She also talked of how the PFRA land management was returning this land to its original austere beauty.  The Prairie Farm Reclamation Administration paid to put stewards on the land, pasture managers who, over the last seventy years have observed and questioned, developing the lore and the practices that allow this land to thrive.  Land that was originally grazed by buffalo still needs to be grazed--but not over-grazed.  Hence one of the jobs of the pasture managers is to organize cattle grazing.  Pasture patrons pay for the management of their herds, paying a large part of the costs for the management of the land; that land in turn supports the overall Saskatchewan rural economy. Pasture managers live in rural communities and their presence there is one of the things that keeps these communities alive.

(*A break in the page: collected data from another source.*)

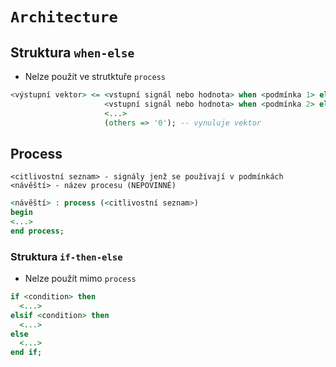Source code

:# `Architecture`
## Struktura `when-else`
- Nelze použít ve strutktuře `process`

```vhdl
<výstupní vektor> <= <vstupní signál nebo hodnota> when <podmínka 1> else
                     <vstupní signál nebo hodnota> when <podmínka 2> else
                     <...>
                     (others => '0'); -- vynuluje vektor
```

## Process
`<citlivostní seznam> - signály jenž se používají v podmínkách`
`<návěští> - název procesu (NEPOVINNÉ)`

```vhdl
<návěští> : process (<citlivostní seznam>)
begin
<...>
end process;
```

### Struktura `if-then-else`
- Nelze použít mimo `process`

```vhdl
if <condition> then
  <...>
elsif <condition> then
  <...>
else
  <...>
end if;
```
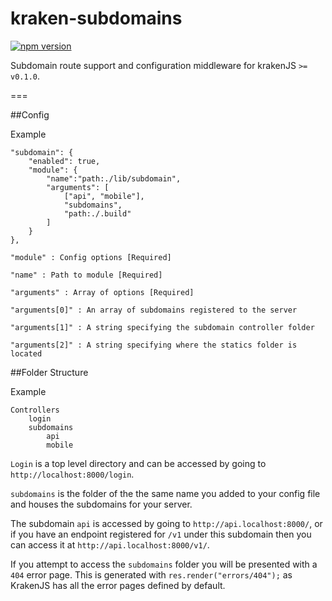 kraken-subdomains
==================

[![npm version](https://badge.fury.io/js/kraken-subdomains.svg)](http://badge.fury.io/js/kraken-subdomains)

Subdomain route support and configuration middleware for krakenJS `>= v0.1.0`.

===

##Config

Example

```
"subdomain": {
	"enabled": true,
	"module": {
		"name":"path:./lib/subdomain",
		"arguments": [ 
			["api", "mobile"], 
			"subdomains", 
			"path:./.build" 
		]
	}
}, 
```

`"module" : Config options [Required]`

`"name" : Path to module [Required]`

`"arguments" : Array of options [Required]`

`"arguments[0]" : An array of subdomains registered to the server`
	
`"arguments[1]" : A string specifying the subdomain controller folder`
		
`"arguments[2]" : A string specifying where the statics folder is located`

##Folder Structure

Example

```
Controllers
	login
	subdomains
		api
		mobile

```
`Login` is a top level directory and can be accessed by going to `http://localhost:8000/login`.

`subdomains` is the folder of the the same name you added to your config file and houses the subdomains for your server. 

The subdomain `api` is accessed by going to `http://api.localhost:8000/`, or if you have an endpoint registered for `/v1` under this subdomain then you can access it at `http://api.localhost:8000/v1/`.

If you attempt to access the `subdomains` folder you will be presented with a `404` error page. This is generated with `res.render("errors/404");` as KrakenJS has all the error pages defined by default.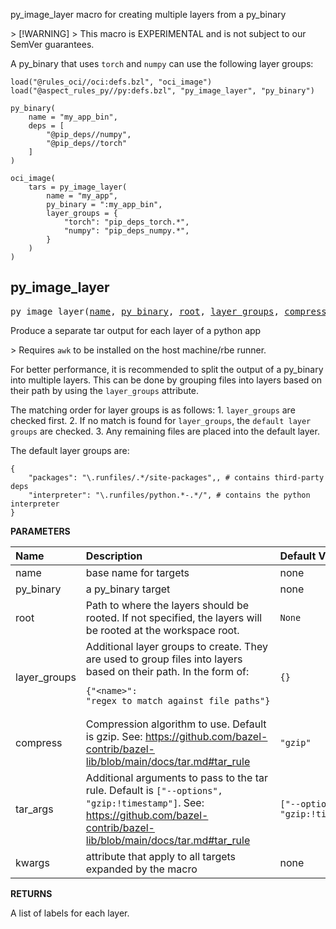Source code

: <!-- Generated with Stardoc: http://skydoc.bazel.build -->

py_image_layer macro for creating multiple layers from a py_binary

&gt; [!WARNING]
&gt; This macro is EXPERIMENTAL and is not subject to our SemVer guarantees.

A py_binary that uses `torch` and `numpy` can use the following layer groups:

```
load("@rules_oci//oci:defs.bzl", "oci_image")
load("@aspect_rules_py//py:defs.bzl", "py_image_layer", "py_binary")

py_binary(
    name = "my_app_bin",
    deps = [
        "@pip_deps//numpy",
        "@pip_deps//torch"
    ]
)

oci_image(
    tars = py_image_layer(
        name = "my_app",
        py_binary = ":my_app_bin",
        layer_groups = {
            "torch": "pip_deps_torch.*",
            "numpy": "pip_deps_numpy.*",
        }
    )
)
```


<a id="py_image_layer"></a>

## py_image_layer

<pre>
py_image_layer(<a href="#py_image_layer-name">name</a>, <a href="#py_image_layer-py_binary">py_binary</a>, <a href="#py_image_layer-root">root</a>, <a href="#py_image_layer-layer_groups">layer_groups</a>, <a href="#py_image_layer-compress">compress</a>, <a href="#py_image_layer-tar_args">tar_args</a>, <a href="#py_image_layer-kwargs">kwargs</a>)
</pre>

Produce a separate tar output for each layer of a python app

&gt; Requires `awk` to be installed on the host machine/rbe runner.

For better performance, it is recommended to split the output of a py_binary into multiple layers.
This can be done by grouping files into layers based on their path by using the `layer_groups` attribute.

The matching order for layer groups is as follows:
    1. `layer_groups` are checked first.
    2. If no match is found for `layer_groups`, the `default layer groups` are checked.
    3. Any remaining files are placed into the default layer.

The default layer groups are:
```
{
    "packages": "\.runfiles/.*/site-packages",, # contains third-party deps
    "interpreter": "\.runfiles/python.*-.*/", # contains the python interpreter
}
```


**PARAMETERS**


| Name  | Description | Default Value |
| :------------- | :------------- | :------------- |
| <a id="py_image_layer-name"></a>name |  base name for targets   |  none |
| <a id="py_image_layer-py_binary"></a>py_binary |  a py_binary target   |  none |
| <a id="py_image_layer-root"></a>root |  Path to where the layers should be rooted. If not specified, the layers will be rooted at the workspace root.   |  <code>None</code> |
| <a id="py_image_layer-layer_groups"></a>layer_groups |  Additional layer groups to create. They are used to group files into layers based on their path. In the form of: <pre><code>{"&lt;name&gt;": "regex_to_match_against_file_paths"}</code></pre>   |  <code>{}</code> |
| <a id="py_image_layer-compress"></a>compress |  Compression algorithm to use. Default is gzip. See: https://github.com/bazel-contrib/bazel-lib/blob/main/docs/tar.md#tar_rule   |  <code>"gzip"</code> |
| <a id="py_image_layer-tar_args"></a>tar_args |  Additional arguments to pass to the tar rule. Default is <code>["--options", "gzip:!timestamp"]</code>. See: https://github.com/bazel-contrib/bazel-lib/blob/main/docs/tar.md#tar_rule   |  <code>["--options", "gzip:!timestamp"]</code> |
| <a id="py_image_layer-kwargs"></a>kwargs |  attribute that apply to all targets expanded by the macro   |  none |

**RETURNS**

A list of labels for each layer.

The federal government no longer wants to manage these lands, so they have devolved to the province.  In turn, the province wants to privatize this rich and fragile ecosystem as quickly as possible, proving once again that they know the price of everything and the value of nothing.  (Thank you, Oscar Wilde.)  So spearheaded by naturalist Trevor Herriot, Katherine Arbuthnott, (a U of R psychologist who's passionate about the environment and is continually exploring how knowledge of psychology can help us see what nature contributes to our daily lives and how we can convince people to take better care of it), Emily Eaton (from the U of R geography department), and Naomi Beingessner (from RPIRG), a "Pastures Forum" was organized that included farmers, ranchers, the aboriginal community, the union representative of the pasture managers, and anyone else who cared.   So here was my second existential and historical shock:  what was I doing sitting behind a very tall man in a large black cowboy hat with a notebook tucked into the back of his jeans listening to the history of the PFRA?

We began the day with Doug Faller, the policy manager of the Agricultural Producers Association of Saskatchewan, quoting philosopher George Santayana:  "Those who do not remember the past are condemned to repeat it."  Initially, the Palliser Triangle was seen as too arid to farm, but when botanist George Macoun visited the area in the 1870s, there had been an unusual amount of rain, leading him to observe that it would be fine for agriculture.  There followed three dry periods during which farming and grazing on that land collapsed:  1906-7, 1918-20, and the dirty thirties.  May of 1934 saw the largest ecological disaster in the history of Canada, when dust clouds traveled all the way to the Atlantic.  From the size of the clouds, they calculated that the sky contained 300,000,000 acres before they gave up calculating. 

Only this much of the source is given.